Agriculture, ecosystems & environment 2015 v.203 pp. 110-118
Zea mays, aggregate stability, biological control, biomass production, carbon, carbon dioxide, carbon sequestration, conventional tillage, corn, crop residues, ecosystems, greenhouse gas emissions, microbial biomass, no-tillage, planting, small-scale farming, soil density, soil organic carbon, soil profiles, topsoil, South Africa
The impact of agricultural practices on CO2 emissions from soils needs to be understood and quantified to enhance ecosystem functions, especially the ability of soils to sequester atmospheric carbon (C), while enhancing food and biomass production. The objective of this study was to assess CO2 emissions in the soil surface following tillage abandonment and to investigate some of the underlying soil physical, chemical and biological controls. Maize (Zea mays) was planted under conventional tillage (T) and no-tillage (NT), both without crop residues under smallholder farming conditions in Potshini, South Africa. Intact top-soil (0–0.05m) core samples (N=54) from three 5×15m2 plots per treatment were collected two years after conversion of T to NT to evaluate the short-term CO2 emissions. Depending on the treatment, cores were left intact, compacted by 5 and 10%, or had surface crusts removed. They were incubated for 20 days with measurements of CO2 fluxes twice a day during the first three days and once a day thereafter. Soil organic C (SOC) content, soil bulk density (ρb), aggregate stability, soil organic matter quality, and microbial biomass and its activity were evaluated at the onset of the incubation.

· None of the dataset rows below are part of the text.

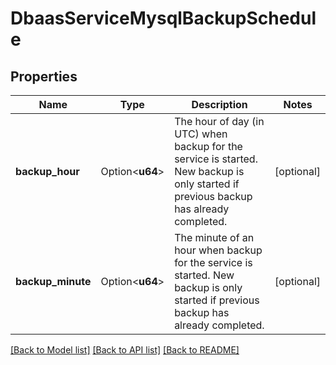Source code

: # DbaasServiceMysqlBackupSchedule

## Properties

Name | Type | Description | Notes
------------ | ------------- | ------------- | -------------
**backup_hour** | Option<**u64**> | The hour of day (in UTC) when backup for the service is started. New backup is only started if previous backup has already completed. | [optional]
**backup_minute** | Option<**u64**> | The minute of an hour when backup for the service is started. New backup is only started if previous backup has already completed. | [optional]

[[Back to Model list]](../README.md#documentation-for-models) [[Back to API list]](../README.md#documentation-for-api-endpoints) [[Back to README]](../README.md)


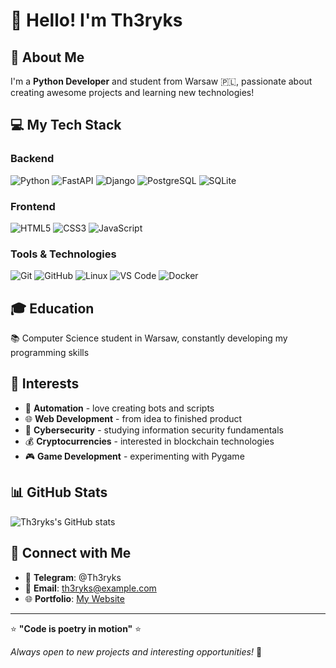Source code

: # 👋 Hello! I'm Th3ryks

## 🚀 About Me
I'm a **Python Developer** and student from Warsaw 🇵🇱, passionate about creating awesome projects and learning new technologies!

## 💻 My Tech Stack

### Backend
![Python](https://img.shields.io/badge/Python-3776AB?style=for-the-badge&logo=python&logoColor=white)
![FastAPI](https://img.shields.io/badge/FastAPI-005571?style=for-the-badge&logo=fastapi)
![Django](https://img.shields.io/badge/Django-092E20?style=for-the-badge&logo=django&logoColor=white)
![PostgreSQL](https://img.shields.io/badge/PostgreSQL-316192?style=for-the-badge&logo=postgresql&logoColor=white)
![SQLite](https://img.shields.io/badge/SQLite-07405E?style=for-the-badge&logo=sqlite&logoColor=white)

### Frontend
![HTML5](https://img.shields.io/badge/HTML5-E34F26?style=for-the-badge&logo=html5&logoColor=white)
![CSS3](https://img.shields.io/badge/CSS3-1572B6?style=for-the-badge&logo=css3&logoColor=white)
![JavaScript](https://img.shields.io/badge/JavaScript-F7DF1E?style=for-the-badge&logo=javascript&logoColor=black)

### Tools & Technologies
![Git](https://img.shields.io/badge/Git-F05032?style=for-the-badge&logo=git&logoColor=white)
![GitHub](https://img.shields.io/badge/GitHub-100000?style=for-the-badge&logo=github&logoColor=white)
![Linux](https://img.shields.io/badge/Linux-FCC624?style=for-the-badge&logo=linux&logoColor=black)
![VS Code](https://img.shields.io/badge/VS_Code-007ACC?style=for-the-badge&logo=visual-studio-code&logoColor=white)
![Docker](https://img.shields.io/badge/Docker-2496ED?style=for-the-badge&logo=docker&logoColor=white)

## 🎓 Education
📚 Computer Science student in Warsaw, constantly developing my programming skills

## 🌟 Interests
- 🤖 **Automation** - love creating bots and scripts
- 🌐 **Web Development** - from idea to finished product
- 🔐 **Cybersecurity** - studying information security fundamentals
- 💰 **Cryptocurrencies** - interested in blockchain technologies
- 🎮 **Game Development** - experimenting with Pygame

## 📊 GitHub Stats
![Th3ryks's GitHub stats](https://github-readme-stats.vercel.app/api?username=Th3ryks&show_icons=true&theme=dark)

## 🤝 Connect with Me
- 💬 **Telegram**: @Th3ryks
- 📧 **Email**: th3ryks@example.com
- 🌐 **Portfolio**: [My Website](https://th3ryks.github.io)

---
⭐ **"Code is poetry in motion"** ⭐

*Always open to new projects and interesting opportunities!* 🚀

CO2 emissions were 22% lower under NT compared with T with CO2 emissions of 0.9±0.10 vs 1.1±0.10mg C–CO2gC−1 day−1 under NT and T, respectively, suggesting greater SOC protection under NT. However, there were greater total CO2 emissions per unit of surface by 9% under NT compared to T (1.15±0.03 vs 1.05±0.04g C–CO2m−2 day−1). SOC protection significantly increased with the increase in soil bulk density (r=0.89) and aggregate stability (from 1.7±0.25mm to 2.3±0.31, r=0.50), and to the decrease in microbial biomass and its activity (r=−0.59 and −0.57, respectively). In contrast, the greater NT CO2 emissions per m2 were explained by top-soil enrichment in SOC by 48% (from 12.4±0.2 to 19.1±0.4gkg−1, r=0.59). These results on the soil controls of tillage impact on CO2 emissions are expected to inform on the required shifts in agricultural practices for enhancing C sequestration in soils. In the context of the study, any mechanism favoring aggregate stability and promoting SOC allocation deep in the soil profile rather than in the top-soil would greatly diminish soil CO2 outputs and thus stimulate C sequestration.